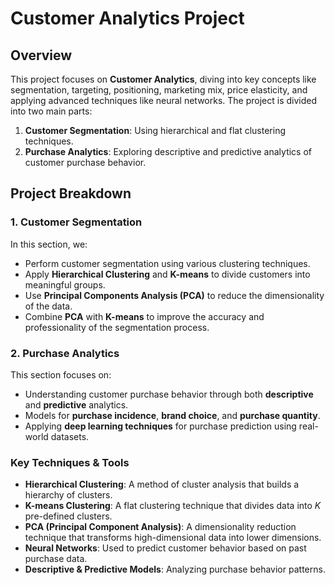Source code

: # Customer Analytics Project

## Overview

This project focuses on **Customer Analytics**, diving into key concepts like segmentation, targeting, positioning, marketing mix, price elasticity, and applying advanced techniques like neural networks. The project is divided into two main parts:

1. **Customer Segmentation**: Using hierarchical and flat clustering techniques.
2. **Purchase Analytics**: Exploring descriptive and predictive analytics of customer purchase behavior.

## Project Breakdown

### 1. Customer Segmentation
In this section, we:
- Perform customer segmentation using various clustering techniques.
- Apply **Hierarchical Clustering** and **K-means** to divide customers into meaningful groups.
- Use **Principal Components Analysis (PCA)** to reduce the dimensionality of the data.
- Combine **PCA** with **K-means** to improve the accuracy and professionality of the segmentation process.

### 2. Purchase Analytics
This section focuses on:
- Understanding customer purchase behavior through both **descriptive** and **predictive** analytics.
- Models for **purchase incidence**, **brand choice**, and **purchase quantity**.
- Applying **deep learning techniques** for purchase prediction using real-world datasets.

### Key Techniques & Tools
- **Hierarchical Clustering**: A method of cluster analysis that builds a hierarchy of clusters.
- **K-means Clustering**: A flat clustering technique that divides data into *K* pre-defined clusters.
- **PCA (Principal Component Analysis)**: A dimensionality reduction technique that transforms high-dimensional data into lower dimensions.
- **Neural Networks**: Used to predict customer behavior based on past purchase data.
- **Descriptive & Predictive Models**: Analyzing purchase behavior patterns.
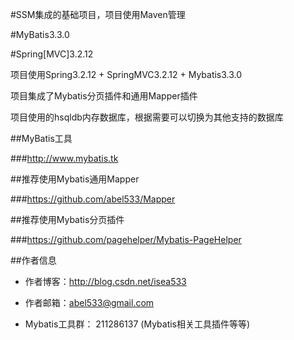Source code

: #SSM集成的基础项目，项目使用Maven管理

#MyBatis3.3.0

#Spring[MVC]3.2.12

项目使用Spring3.2.12 + SpringMVC3.2.12 + Mybatis3.3.0

项目集成了Mybatis分页插件和通用Mapper插件

项目使用的hsqldb内存数据库，根据需要可以切换为其他支持的数据库

##MyBatis工具

###http://www.mybatis.tk

##推荐使用Mybatis通用Mapper

###https://github.com/abel533/Mapper

##推荐使用Mybatis分页插件

###https://github.com/pagehelper/Mybatis-PageHelper

##作者信息

- 作者博客：http://blog.csdn.net/isea533

- 作者邮箱：abel533@gmail.com

- Mybatis工具群： 211286137 (Mybatis相关工具插件等等)
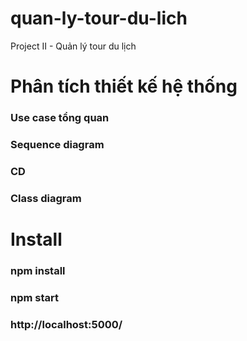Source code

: # quan-ly-tour-du-lich
Project II - Quản lý tour du lịch
# Phân tích thiết kế hệ thống
### Use case tổng quan
### Sequence diagram
### CD
### Class diagram


# Install
### npm install
### npm start
### http://localhost:5000/
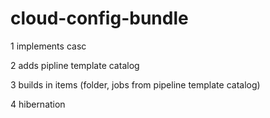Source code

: # cloud-config-bundle

1 implements casc

2 adds pipline template catalog

3 builds in items (folder, jobs from pipeline template catalog)

4 hibernation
---+---
About this exercise ▸ Copy exactly, and only, the lines from the line containing "1 implements casc" to the end of the listing, with both ends included.

Answer to the problem ▸
1 implements casc

2 adds pipline template catalog

3 builds in items (folder, jobs from pipeline template catalog)

4 hibernation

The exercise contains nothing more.